Does 1.7 seconds sound right?

Answer 9

it doesnt to me. :(

Answer 10

i didn't check ans .....bt what is ans.....exactly...then..

Answer 11

srry , apply this formula
s=ut+1/2 at^2 ok

Answer 12

here s= distance

Answer 13

I'm not for sure... I set it up: 2.3 m/s = 19m +9.8m/s^2 (t)
2.3 m/s - 19m =9.8m/s^2 (t)
(2.3 m/s)/(9.8 m/s^2) - (19m)/(9.8m/s^2) = t

Answer 14

ok 1 second.

Answer 15

am i using quadratic on this?

Answer 16

jst pulg in all values r given ...

Answer 17

its quadratic in t

Answer 18

We know the distance the package falls, but just after releasing the package is initially traveling upwards.
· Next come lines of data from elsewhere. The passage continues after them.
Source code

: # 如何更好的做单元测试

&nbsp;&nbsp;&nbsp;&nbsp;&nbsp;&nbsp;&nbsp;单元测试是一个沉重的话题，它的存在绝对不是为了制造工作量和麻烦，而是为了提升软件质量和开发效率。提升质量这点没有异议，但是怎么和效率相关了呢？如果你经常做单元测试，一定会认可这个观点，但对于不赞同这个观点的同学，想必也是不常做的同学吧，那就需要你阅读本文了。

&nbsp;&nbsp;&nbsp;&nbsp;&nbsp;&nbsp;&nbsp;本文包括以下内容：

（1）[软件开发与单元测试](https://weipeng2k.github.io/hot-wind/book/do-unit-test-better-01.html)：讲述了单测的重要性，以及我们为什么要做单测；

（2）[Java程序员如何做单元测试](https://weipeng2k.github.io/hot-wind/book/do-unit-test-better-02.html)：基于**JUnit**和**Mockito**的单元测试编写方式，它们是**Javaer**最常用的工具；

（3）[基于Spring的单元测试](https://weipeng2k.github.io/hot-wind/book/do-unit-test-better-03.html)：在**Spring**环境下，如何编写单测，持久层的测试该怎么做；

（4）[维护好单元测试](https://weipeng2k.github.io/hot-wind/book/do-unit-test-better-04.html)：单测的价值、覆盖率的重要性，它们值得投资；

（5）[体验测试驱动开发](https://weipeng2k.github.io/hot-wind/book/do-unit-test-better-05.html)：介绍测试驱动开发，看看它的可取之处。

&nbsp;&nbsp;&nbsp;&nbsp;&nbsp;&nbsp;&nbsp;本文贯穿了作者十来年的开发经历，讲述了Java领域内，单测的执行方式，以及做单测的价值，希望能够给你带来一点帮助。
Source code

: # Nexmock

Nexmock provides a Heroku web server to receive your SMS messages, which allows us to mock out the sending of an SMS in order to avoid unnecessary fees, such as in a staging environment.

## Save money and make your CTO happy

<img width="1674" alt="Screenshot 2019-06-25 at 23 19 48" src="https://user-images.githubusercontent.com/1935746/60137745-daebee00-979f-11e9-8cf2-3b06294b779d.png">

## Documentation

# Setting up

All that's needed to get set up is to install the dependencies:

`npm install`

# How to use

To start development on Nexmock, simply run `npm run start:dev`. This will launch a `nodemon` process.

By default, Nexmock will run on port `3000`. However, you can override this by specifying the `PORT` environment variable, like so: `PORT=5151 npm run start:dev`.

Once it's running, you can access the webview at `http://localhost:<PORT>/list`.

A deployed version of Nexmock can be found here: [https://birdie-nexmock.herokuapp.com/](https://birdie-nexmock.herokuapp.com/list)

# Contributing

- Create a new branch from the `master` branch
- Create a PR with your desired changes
We can use the following equation to solve for \(t\):\[d = v_ot - {1 \over 2} gt^2\]where \(d = d_o + {v_o^2 \over 2g}\), \(v_o\) is the velocity of the balloon, \(d_o\) is the height of the balloon when the package is dropped, and \(g\) is gravitational acceleration.
We can use the following equation to solve for the velocity at impact with the ground:\[v =v_o - g t\]where \(v_o\) is the velocity of the balloon.

Answer 19

Ok so the distance = 18.27(using the formula) if i put that into a quadratic equation it is not a "real solution"

Answer 20

The highest the box achieves while traveling upwards should be higher than 19m because the box is initially travelling upwards. Therefore, gravity must first slow the box to zero velocity, then begin accelerate it towards the surface of the earth. The box simply accelerates downward when the balloon travels downward. In this case the distance is simply 19m.